Hace muchos años, cuando murió de pronto Ignacio Aldecoa, su amiga Carmen Martín Gaite publicó en un periódico de la época un artículo que ella misma tituló “Un aviso: ha muerto Ignacio Aldecoa”. Entonces Aldecoa tenía, como Scott Fitzgerald cuando murió de alcohol y de tristeza, cuarenta y cuatro años, y ya había transitado por los camarotes de la fama, se había encontrado con la amistad como compañera y arbitró un partido contra la depresión, que lo encontró en La Graciosa y que él ganó luego, en Madrid, volviéndose otra vez alegre y novelista.

Ahora, a los 51 años, ha muerto Domingo Villar, y habría que decir, otra vez, que este es un aviso mortal que se ha llevado a un talento igual de potente, envidiable, un escritor que se hizo famoso cuando muchacho y que llevó ese renglón de éxito que tanto suelen querer los escritores con tranquilidad y modestia, como si fuera a otro al que le estaban sonando los clarines del triunfo. No dejó atrás jamás, en ese trayecto que ha acabado como del rayo, las amistades y las geografías que ahora lloran su desaparición como esa maldición que nadie merece y menos que nadie alguien que quiso tanto.

Murió, o fue atacado por esa hacha sin rostro, mientras cuidaba a su madre, en Vigo, su tierra, más bien su mar, el lugar del que, como de la madre, procedía. De esa geografía hizo una metáfora que ahora se queda rota, sin el autor que le daría futuro, pero con lo que escribió ya basta para sentir que no sólo era quien hizo de esos lugares base de una literatura sino el poeta capaz de convertir en escritura su propio modo de ser convertido en misterio y también en alegría.

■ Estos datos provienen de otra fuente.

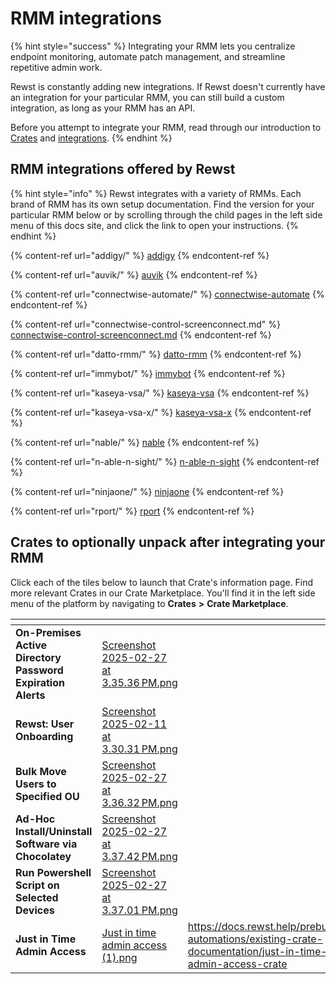 # RMM integrations

{% hint style="success" %}
Integrating your RMM lets you centralize endpoint monitoring, automate patch management, and streamline repetitive admin work.

Rewst is constantly adding new integrations. If Rewst doesn't currently have an integration for your particular RMM, you can still build a custom integration, as long as your RMM has an API.

Before you attempt to integrate your RMM, read through our introduction to [Crates](https://docs.rewst.help/prebuilt-automations/crates) and [integrations](https://docs.rewst.help/documentation/integrations).
{% endhint %}

## RMM integrations offered by Rewst

{% hint style="info" %}
Rewst integrates with a variety of RMMs. Each brand of RMM has its own setup documentation. Find the version for your particular RMM below or by scrolling through the child pages in the left side menu of this docs site, and click the link to open your instructions.
{% endhint %}

{% content-ref url="addigy/" %}
[addigy](addigy/)
{% endcontent-ref %}

{% content-ref url="auvik/" %}
[auvik](auvik/)
{% endcontent-ref %}

{% content-ref url="connectwise-automate/" %}
[connectwise-automate](connectwise-automate/)
{% endcontent-ref %}

{% content-ref url="connectwise-control-screenconnect.md" %}
[connectwise-control-screenconnect.md](connectwise-control-screenconnect.md)
{% endcontent-ref %}

{% content-ref url="datto-rmm/" %}
[datto-rmm](datto-rmm/)
{% endcontent-ref %}

{% content-ref url="immybot/" %}
[immybot](immybot/)
{% endcontent-ref %}

{% content-ref url="kaseya-vsa/" %}
[kaseya-vsa](kaseya-vsa/)
{% endcontent-ref %}

{% content-ref url="kaseya-vsa-x/" %}
[kaseya-vsa-x](kaseya-vsa-x/)
{% endcontent-ref %}

{% content-ref url="nable/" %}
[nable](nable/)
{% endcontent-ref %}

{% content-ref url="n-able-n-sight/" %}
[n-able-n-sight](n-able-n-sight/)
{% endcontent-ref %}

{% content-ref url="ninjaone/" %}
[ninjaone](ninjaone/)
{% endcontent-ref %}

{% content-ref url="rport/" %}
[rport](rport/)
{% endcontent-ref %}

## Crates to optionally unpack after integrating your RMM

Click each of the tiles below to launch that Crate's information page. Find more relevant Crates in our Crate Marketplace. You'll find it in the left side menu of the platform by navigating to **Crates** **>** **Crate Marketplace**.

<table data-view="cards"><thead><tr><th></th><th data-hidden data-card-cover data-type="files"></th><th data-hidden data-card-target data-type="content-ref"></th></tr></thead><tbody><tr><td><strong>On-Premises Active Directory Password Expiration Alerts</strong></td><td><a href="../../../.gitbook/assets/Screenshot 2025-02-27 at 3.35.36 PM.png">Screenshot 2025-02-27 at 3.35.36 PM.png</a></td><td></td></tr><tr><td><strong>Rewst: User Onboarding</strong></td><td><a href="../../../.gitbook/assets/Screenshot 2025-02-11 at 3.30.31 PM.png">Screenshot 2025-02-11 at 3.30.31 PM.png</a></td><td></td></tr><tr><td><strong>Bulk Move Users to Specified OU</strong></td><td><a href="../../../.gitbook/assets/Screenshot 2025-02-27 at 3.36.32 PM.png">Screenshot 2025-02-27 at 3.36.32 PM.png</a></td><td></td></tr><tr><td><strong>Ad-Hoc Install/Uninstall Software via Chocolatey</strong></td><td><a href="../../../.gitbook/assets/Screenshot 2025-02-27 at 3.37.42 PM.png">Screenshot 2025-02-27 at 3.37.42 PM.png</a></td><td></td></tr><tr><td><strong>Run Powershell Script on Selected Devices</strong></td><td><a href="../../../.gitbook/assets/Screenshot 2025-02-27 at 3.37.01 PM.png">Screenshot 2025-02-27 at 3.37.01 PM.png</a></td><td></td></tr><tr><td><strong>Just in Time Admin Access</strong></td><td><a href="../../../.gitbook/assets/Just in time admin access (1).png">Just in time admin access (1).png</a></td><td><a href="https://docs.rewst.help/prebuilt-automations/existing-crate-documentation/just-in-time-admin-access-crate">https://docs.rewst.help/prebuilt-automations/existing-crate-documentation/just-in-time-admin-access-crate</a></td></tr></tbody></table>



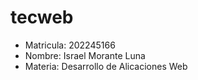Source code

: # tecweb

* Matricula: 202245166
* Nombre: Israel Morante Luna
* Materia: Desarrollo de Alicaciones Web

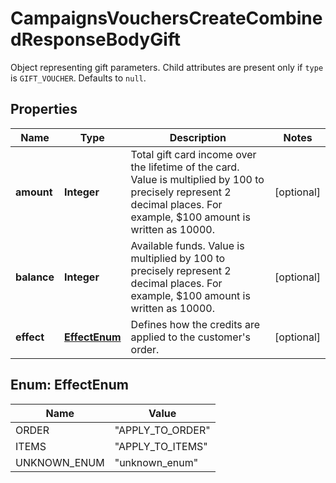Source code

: 

# CampaignsVouchersCreateCombinedResponseBodyGift

Object representing gift parameters. Child attributes are present only if `type` is `GIFT_VOUCHER`. Defaults to `null`.

## Properties

| Name | Type | Description | Notes |
|------------ | ------------- | ------------- | -------------|
|**amount** | **Integer** | Total gift card income over the lifetime of the card. Value is multiplied by 100 to precisely represent 2 decimal places. For example, $100 amount is written as 10000. |  [optional] |
|**balance** | **Integer** | Available funds. Value is multiplied by 100 to precisely represent 2 decimal places. For example, $100 amount is written as 10000. |  [optional] |
|**effect** | [**EffectEnum**](#EffectEnum) | Defines how the credits are applied to the customer&#39;s order. |  [optional] |



## Enum: EffectEnum

| Name | Value |
|---- | -----|
| ORDER | &quot;APPLY_TO_ORDER&quot; |
| ITEMS | &quot;APPLY_TO_ITEMS&quot; |
| UNKNOWN_ENUM | &quot;unknown_enum&quot; |



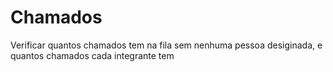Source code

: # Chamados
Verificar quantos chamados tem na fila sem nenhuma pessoa desiginada, e quantos chamados cada integrante tem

Es pena lo que da, y rabia, este aviso mortal que alcanzó a Domingo Villar. Como Aldecoa, deja detrás una leyenda, la de sus ojos claros aguardando la pregunta ajena para mover la cabeza a favor, carecía del valor oscuro de la inmodestia, fue llevado al cine y a otras zonas donde la vanidad ponía envanecerlo. La reacción ante su muerte recuerda tanto aquel pesar por Aldecoa, había tanto porvenir en esa memoria que ahora no queda más remedio que llenar de llanto el folio que acoge su despedida. Domingo Villar. Era la paz, el mar, la sonrisa que ahora ya no tendremos nosotros. Era la mirada entera. Sus ojos.